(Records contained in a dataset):
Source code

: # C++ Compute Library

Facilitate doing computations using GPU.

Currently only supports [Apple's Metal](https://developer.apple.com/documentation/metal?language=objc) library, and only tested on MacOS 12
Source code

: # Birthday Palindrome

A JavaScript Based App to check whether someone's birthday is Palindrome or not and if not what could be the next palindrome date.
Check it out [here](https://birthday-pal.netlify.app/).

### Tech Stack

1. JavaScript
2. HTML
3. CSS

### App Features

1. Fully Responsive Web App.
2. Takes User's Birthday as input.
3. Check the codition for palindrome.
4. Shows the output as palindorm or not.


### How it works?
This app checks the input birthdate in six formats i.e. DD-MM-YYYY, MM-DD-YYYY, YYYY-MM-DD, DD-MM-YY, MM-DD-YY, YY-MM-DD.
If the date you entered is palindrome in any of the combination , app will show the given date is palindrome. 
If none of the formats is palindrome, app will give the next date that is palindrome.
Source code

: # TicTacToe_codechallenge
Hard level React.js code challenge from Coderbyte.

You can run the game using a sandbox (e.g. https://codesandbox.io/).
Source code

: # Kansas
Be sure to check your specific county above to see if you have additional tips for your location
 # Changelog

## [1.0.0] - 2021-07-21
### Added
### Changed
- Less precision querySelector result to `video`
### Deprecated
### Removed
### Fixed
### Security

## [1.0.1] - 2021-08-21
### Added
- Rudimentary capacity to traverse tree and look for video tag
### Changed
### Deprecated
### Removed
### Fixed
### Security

(What you should do):
Only a number is expected here: how many lines of the records above contain "input".

(Expected answer):
2